Granted the interrelation between hostility and anxiety, which affect is generally basic? There is ground for believing that, even though hostility may be the specific affect present in many situations, anxiety is often present below the hostility…For one example, in some of the psychosomatic studies of patients with hypertension…it has been found that the reason the patients repressed their hostility was that they were anxious and dependent...The hostility would not have to be repressed in the first place except that the individual is anxious and fears counter-hostility or alienation… (pg. 223; May, 1950)

In Reeves’ analysis of May’s theory (1977), Reeves discusses one of the most important social issues to have faced the United States: the civil rights movement of the 1960s. When an individual’s sense of selfhood is challenged by dramatic changes in society, it can be a very painful experience. And one is likely to resent those responsible for those changes. While it is true that many White people in America supported the civil rights movement, White people in the Deep South (and elsewhere, of course) turned their anxiety, and its associated hostility, toward Blacks. It should not be necessary here to describe the many terrible acts of violence that followed. Suffice it to say that the federal government had to use military troops to intervene in some of the worst cases. Today, we face a similar problem in the war on terrorism. Given the often unequal and unfair manner in which globalization brings vastly different cultures into conflict, and the ease with which so many people can travel the globe, perhaps we should not be surprised at the dramatic level of terrorism in the world today.
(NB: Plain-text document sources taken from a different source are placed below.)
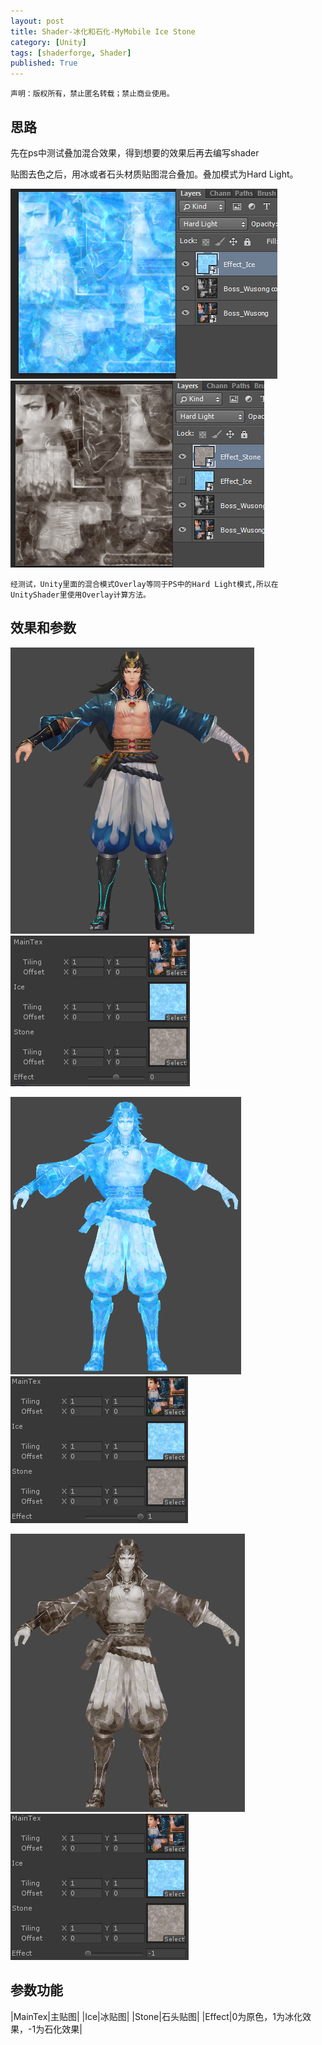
 ```yaml
---
layout: post
title: Shader-冰化和石化-MyMobile Ice Stone
category: [Unity]
tags: [shaderforge, Shader]
published: True
---
```



`声明：版权所有，禁止匿名转载；禁止商业使用。`


## 思路 ##
先在ps中测试叠加混合效果，得到想要的效果后再去编写shader

贴图去色之后，用冰或者石头材质贴图混合叠加。叠加模式为Hard Light。

<left>
	<img src="/public/img/Shader-冰化石化/1.png">
	<img src="/public/img/Shader-冰化石化/2.png">
	</left>
	
`经测试，Unity里面的混合模式Overlay等同于PS中的Hard Light模式,所以在UnityShader里使用Overlay计算方法。`


## 效果和参数 ##
<left>
	<img src="/public/img/Shader-冰化石化/3.png"> <img src="/public/img/Shader-冰化石化/4.png">
	</left>
<p></p>
<left>
	<img src="/public/img/Shader-冰化石化/5.png"> <img src="/public/img/Shader-冰化石化/6.png">
	</left>
<p></p>
<left>
	<img src="/public/img/Shader-冰化石化/7.png"> <img src="/public/img/Shader-冰化石化/8.png">
	</left>
	
	
## 参数功能 ##

|MainTex|主贴图|
|Ice|冰贴图|
|Stone|石头贴图|
|Effect|0为原色，1为冰化效果，-1为石化效果|

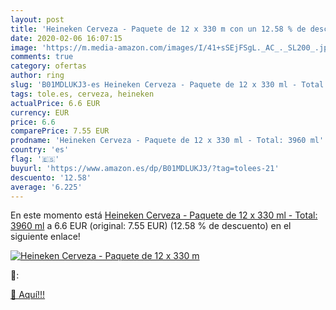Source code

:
 ```yaml
---
layout: post
title: 'Heineken Cerveza - Paquete de 12 x 330 m con un 12.58 % de descuento'
date: 2020-02-06 16:07:15
image: 'https://m.media-amazon.com/images/I/41+sSEjFSgL._AC_._SL200_.jpg'
comments: true
category: ofertas
author: ring
slug: 'B01MDLUKJ3-es Heineken Cerveza - Paquete de 12 x 330 ml - Total: 3960 ml'
tags: tole.es, cerveza, heineken
actualPrice: 6.6 EUR
currency: EUR
price: 6.6
comparePrice: 7.55 EUR
prodname: 'Heineken Cerveza - Paquete de 12 x 330 ml - Total: 3960 ml'
country: 'es'
flag: '🇪🇸'
buyurl: 'https://www.amazon.es/dp/B01MDLUKJ3/?tag=tolees-21'
descuento: '12.58'
average: '6.225'
---
```


En este momento está [Heineken Cerveza - Paquete de 12 x 330 ml - Total: 3960 ml](https://www.amazon.es/dp/B01MDLUKJ3/?tag=tolees-21) a 6.6 EUR (original: 7.55 EUR) (12.58 %  de descuento) en el siguiente enlace!

[![Heineken Cerveza - Paquete de 12 x 330 m](https://m.media-amazon.com/images/I/41+sSEjFSgL._AC_._SL200_.jpg)](https://www.amazon.es/dp/B01MDLUKJ3/?tag=tolees-21)

🔎:


[🛒 Aquí!!!](https://www.amazon.es/dp/B01MDLUKJ3/?tag=tolees-21)
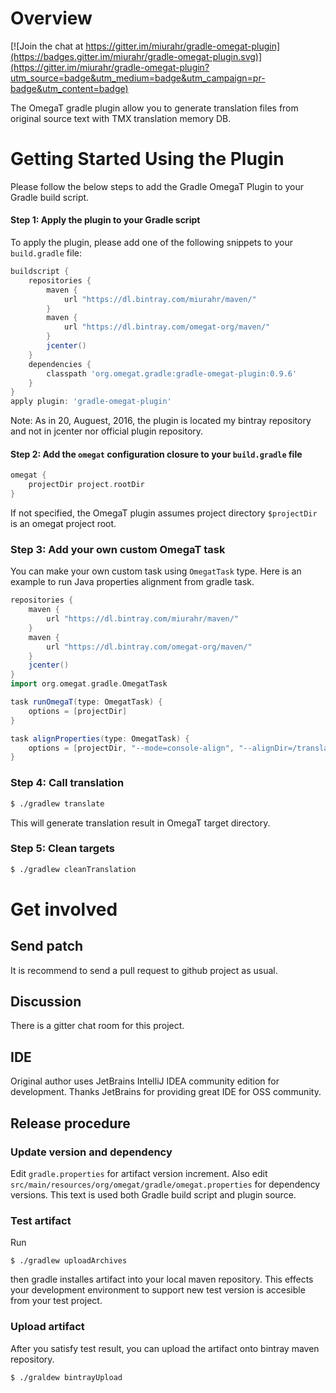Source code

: # Overview

[![Join the chat at https://gitter.im/miurahr/gradle-omegat-plugin](https://badges.gitter.im/miurahr/gradle-omegat-plugin.svg)](https://gitter.im/miurahr/gradle-omegat-plugin?utm_source=badge&utm_medium=badge&utm_campaign=pr-badge&utm_content=badge)

The OmegaT gradle plugin allow you to generate translation files from original source text
with TMX translation memory DB.

# Getting Started Using the Plugin

Please follow the below steps to add the Gradle OmegaT Plugin to your Gradle build script.

#### Step 1: Apply the plugin to your Gradle script

To apply the plugin, please add one of the following snippets to your `build.gradle` file:

```groovy
buildscript {
    repositories {
        maven {
            url "https://dl.bintray.com/miurahr/maven/"
        }
        maven {
            url "https://dl.bintray.com/omegat-org/maven/"
        }
        jcenter()
    }
    dependencies {
        classpath 'org.omegat.gradle:gradle-omegat-plugin:0.9.6'
    }
}
apply plugin: 'gradle-omegat-plugin'
```
Note:
As in 20, Auguest, 2016, the plugin is located my bintray repository and not in jcenter nor
official plugin repository.

#### Step 2: Add the `omegat` configuration closure to your `build.gradle` file

```groovy
omegat {
    projectDir project.rootDir
}
```

If not specified, the OmegaT plugin assumes project directory `$projectDir` is an omegat project root.

### Step 3: Add your own custom OmegaT task

You can make your own custom task using `OmegatTask` type.
Here is an example to run Java properties alignment from gradle task.

```groovy
repositories {
    maven {
        url "https://dl.bintray.com/miurahr/maven/"
    }
    maven {
        url "https://dl.bintray.com/omegat-org/maven/"
    }
    jcenter()
}
import org.omegat.gradle.OmegatTask

task runOmegaT(type: OmegatTask) {
    options = [projectDir]
}

task alignProperties(type: OmegatTask) {
    options = [projectDir, "--mode=console-align", "--alignDir=/translatedFiles/"]
}
```

### Step 4: Call translation

```bash
$ ./gradlew translate
```

This will generate translation result in OmegaT target directory.


### Step 5: Clean targets

```bash
$ ./gradlew cleanTranslation
```

# Get involved

## Send patch

It is recommend to send a pull request to github project as usual.

## Discussion

There is a gitter chat room for this project.

## IDE

Original author uses JetBrains IntelliJ IDEA community edition
for development. Thanks JetBrains for providing great IDE for
OSS community.


## Release procedure

### Update version and dependency

Edit `gradle.properties` for artifact version increment.
Also edit `src/main/resources/org/omegat/gradle/omegat.properties` for
dependency versions. This text is used both Gradle build script and
plugin source.

### Test artifact

Run
```
$ ./gradlew uploadArchives
```
then gradle installes artifact into your local maven repository.
This effects your development environment to support new test version
is accesible from your test project.

### Upload artifact

After you satisfy test result, you can upload the artifact onto bintray
maven repository.
```
$ ./graldew bintrayUpload
```

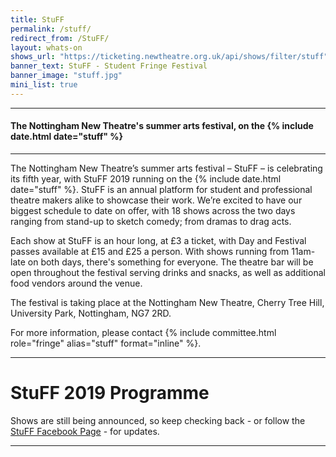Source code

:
 ```yaml
---
title: StuFF 
permalink: /stuff/
redirect_from: /StuFF/
layout: whats-on
shows_url: "https://ticketing.newtheatre.org.uk/api/shows/filter/stuff"
banner_text: StuFF - Student Fringe Festival 
banner_image: "stuff.jpg"
mini_list: true 
---
```


<hr>

#### The Nottingham New Theatre's summer arts festival, on the {% include date.html date="stuff" %}

<hr>

The Nottingham New Theatre’s summer arts festival – StuFF – is celebrating its fifth year, with StuFF 2019 running on the {% include date.html date="stuff" %}. StuFF is an annual platform for student and professional theatre makers alike to showcase their work. We’re excited to have our biggest schedule to date on offer, with 18 shows across the two days ranging from stand-up to sketch comedy; from dramas to drag acts.

Each show at StuFF is an hour long, at £3 a ticket, with Day and Festival passes available at £15 and £25 a person. With shows running from 11am-late on both days, there's something for everyone. The theatre bar will be open throughout the festival serving drinks and snacks, as well as additional food vendors around the venue.

The festival is taking place at the Nottingham New Theatre, Cherry Tree Hill, University Park, Nottingham, NG7 2RD.

For more information, please contact {% include committee.html role="fringe" alias="stuff" format="inline" %}.

<hr>

<h1 class="text-center">StuFF 2019 Programme</h1>

<p class="text-center">Shows are still being announced, so keep checking back - or follow the <a href="https://facebook.com/stuffnotts">StuFF Facebook Page</a> - for updates.</p>

<hr>



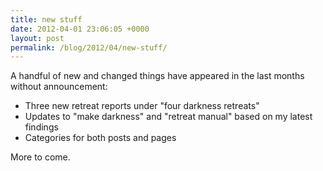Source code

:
 ```yaml
---
title: new stuff
date: 2012-04-01 23:06:05 +0000
layout: post
permalink: /blog/2012/04/new-stuff/
---
```


A handful of new and changed things have appeared in the last months without announcement:

  * Three new retreat reports under "four darkness retreats"
  * Updates to "make darkness" and "retreat manual" based on my latest findings
  * Categories for both posts and pages

More to come.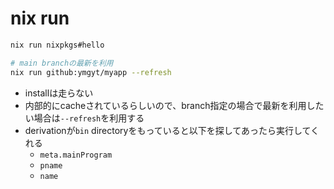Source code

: # nix run

```sh
nix run nixpkgs#hello

# main branchの最新を利用
nix run github:ymgyt/myapp --refresh
```

* installは走らない
* 内部的にcacheされているらしいので、branch指定の場合で最新を利用したい場合は`--refresh`を利用する
* derivationが`bin` directoryをもっていると以下を探してあったら実行してくれる
  * `meta.mainProgram`
  * `pname`
  * `name`

  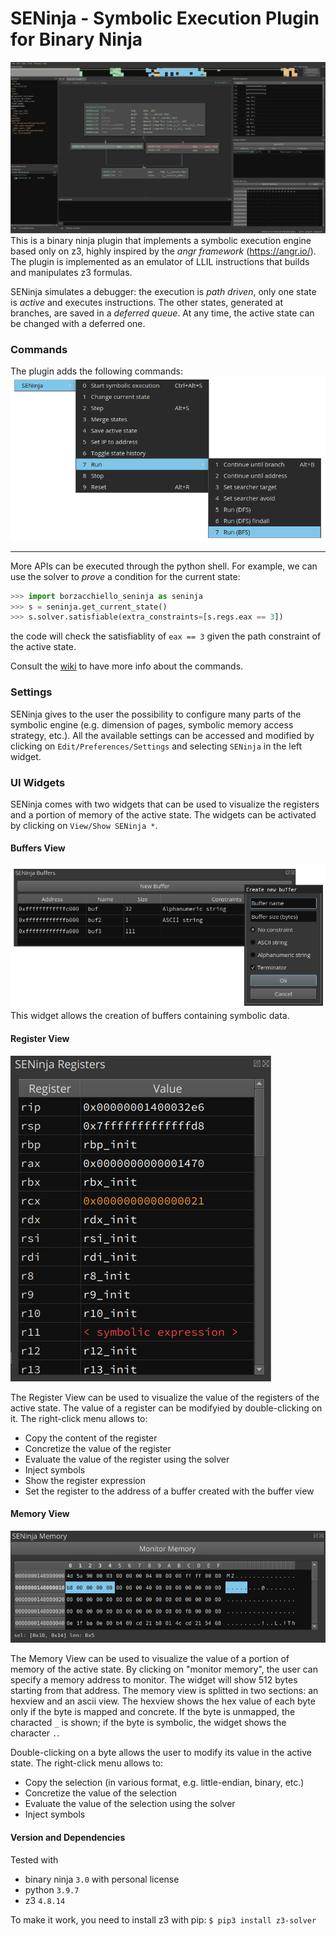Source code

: # SENinja - Symbolic Execution Plugin for Binary Ninja
![](pictures/screenshot.png)
This is a binary ninja plugin that implements a symbolic execution engine based only on z3, highly inspired by the _angr framework_ (https://angr.io/). 
The plugin is implemented as an emulator of LLIL instructions that builds and manipulates z3 formulas. 

SENinja simulates a debugger: the execution is _path driven_, only one state is _active_ and executes instructions. The other states, generated at branches, are saved in a _deferred queue_. At any time, the active state can be changed with a deferred one.

### Commands
The plugin adds the following commands:
![](pictures/commands.png)

---

More APIs can be executed through the python shell. For example, we can use the solver to _prove_ a condition for the current state:
``` python
>>> import borzacchiello_seninja as seninja
>>> s = seninja.get_current_state()
>>> s.solver.satisfiable(extra_constraints=[s.regs.eax == 3])
```
the code will check the satisfiablity of `eax == 3` given the path constraint of the active state.

Consult the [wiki](https://github.com/borzacchiello/seninja/wiki) to have more info about the commands.

### Settings

SENinja gives to the user the possibility to configure many parts of the symbolic engine (e.g. dimension of pages, symbolic memory access strategy, etc.). 
All the available settings can be accessed and modified by clicking on `Edit/Preferences/Settings` and selecting `SENinja` in the left widget.

### UI Widgets

SENinja comes with two widgets that can be used to visualize the registers and a portion of memory of the active state. The widgets can be activated by clicking on `View/Show SENinja *`. 

#### Buffers View
![](pictures/buffers_view.png)
This widget allows the creation of buffers containing symbolic data.

#### Register View
![](pictures/register_view.png)

The Register View can be used to visualize the value of the registers of the active state. The value of a register can be modifyied by double-clicking on it. The right-click menu allows to:
- Copy the content of the register
- Concretize the value of the register
- Evaluate the value of the register using the solver
- Inject symbols
- Show the register expression
- Set the register to the address of a buffer created with the buffer view

#### Memory View
![](pictures/memory_view.png)

The Memory View can be used to visualize the value of a portion of memory of the active state. By clicking on "monitor memory", the user can specify a memory address to monitor. The widget will show 512 bytes starting from that address. 
The memory view is splitted in two sections: an hexview and an ascii view. The hexview shows the hex value of each byte only if the byte is mapped and concrete. If the byte is unmapped, the characted `_` is shown; if the byte is symbolic, the widget shows the character `.`. 

Double-clicking on a byte allows the user to modify its value in the active state.
The right-click menu allows to:
- Copy the selection (in various format, e.g. little-endian, binary, etc.)
- Concretize the value of the selection
- Evaluate the value of the selection using the solver
- Inject symbols

#### Version and Dependencies
Tested with 
- binary ninja `3.0` with personal license
- python `3.9.7`
- z3 `4.8.14`

To make it work, you need to install z3 with pip:
`$ pip3 install z3-solver`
Connections Across Cultures: Terrorists and Terrorism

Since September 11, 2001, when agents of the terrorist organization Al Qaeda destroyed the World Trade Center in New York City and killed some 3,000 people, the United States has been involved in what has been called an international war on terrorism. As the war on terrorism developed, it had two main goals: to capture Osama bin Laden, leader of Al Qaeda and mastermind of the World Trade Center bombings, and to overthrow Saddam Hussein, the dictator of Iraq (for his alleged role in supporting international terrorism). To date, this war has lasted much longer than World War II, we have spent hundreds of billions of dollars, and thousands more young American men and women have died fighting in Afghanistan and Iraq. Many Iraqi and Afghan civilians, as well as additional coalition military personnel, have also died. Saddam Hussein was removed from power in Iraq; he was also tried, convicted, and executed. It took nearly 10 years, but Osama bin Laden was finally tracked down and killed in a raid in Pakistan by U.S. Navy Seals. However, Al Qaeda is still committing acts of terrorism, Iraq is descending once again into bitter sectarian violence (rising to the level of civil war), and Americans continue to die fighting in Afghanistan as our intended date for withdrawal slowly draws near (after 13 years!). One thing that will not be addressed in this section, because it does not exist, is an easy answer to these problems.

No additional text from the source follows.